Fun to say and delightfully easy to drink, Grüner Veltliner calls Austria its homeland. While some easily quaffable Grüners come in a one-liter—a convenient size—many high caliber single vineyard bottlings can benefit from cellar aging. Somm Secret—About 75% of the world’s Grüner Veltliner comes from Austria but the variety is gaining ground in other countries, namely Hungary, the Czech Republic, Slovakia and the United States.
Climbing north and slightly east of the Kremstal region, Kamptal has very little vineyard area bordering the Danube River (unlike Wachau and Kremstal, whose vineyards run along it). The region takes its name from the river called Kamp, which traverses it north and south.
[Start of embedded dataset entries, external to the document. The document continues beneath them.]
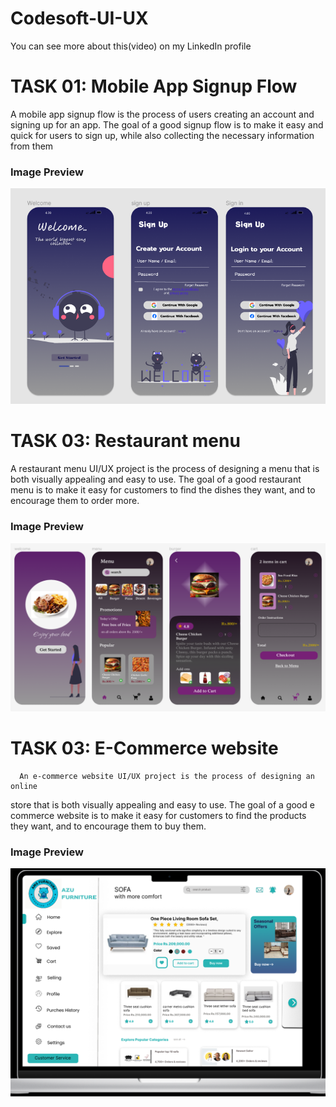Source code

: # Codesoft-UI-UX
You can see more about this(video) on my LinkedIn profile
# TASK 01:  Mobile App Signup Flow

A mobile app signup flow is the process of users creating an account and signing up for an
 app. The goal of a good signup flow is to make it easy and quick for users to sign up, while
 also collecting the necessary information from them
### Image Preview
![Task 1 Image](./ss.png)

  # TASK 03:  Restaurant menu
   A restaurant menu UI/UX project is the process of designing a menu that is
 both visually appealing and easy to use. The goal of a good restaurant menu
 is to make it easy for customers to find the dishes they want, and to
 encourage them to order more.
### Image Preview
![Task 2 Image](./T2_ss.png)
 

 # TASK 03:  E-Commerce website
      An e-commerce website UI/UX project is the process of designing an online
 store that is both visually appealing and easy to use. The goal of a good e
commerce website is to make it easy for customers to find the products
 they want, and to encourage them to buy them.
 ### Image Preview
![Task 2 Image](./website1.png)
Kamptal’s densely planted vineyards represent eight percent of Austria’s total.
The area experiences wide diurnal temperature variations like the Wachau but with less rain and more frost. Its vast geologic diversity makes it suitable for various experimentations with other varieties besides Grüner Veltliner and Riesling, such as Chardonnay, Pinot Blanc (Weissburgunder), Sauvignon Blanc, Pinot Noir, St. Laurent and Zweigelt.
But the region is probably most noted for the beautiful and expansive terraced Heiligenstein, arguably one of the world’s top Riesling sites, as well as some of Austria’s most extraordinary Grüner Veltliner vineyards. Kamptal’s soils, which are mostly loess and sand with some gravel and rocks, make it suitable for Grüner Veltliner, so much so that actually half of the zone is planted to that grape.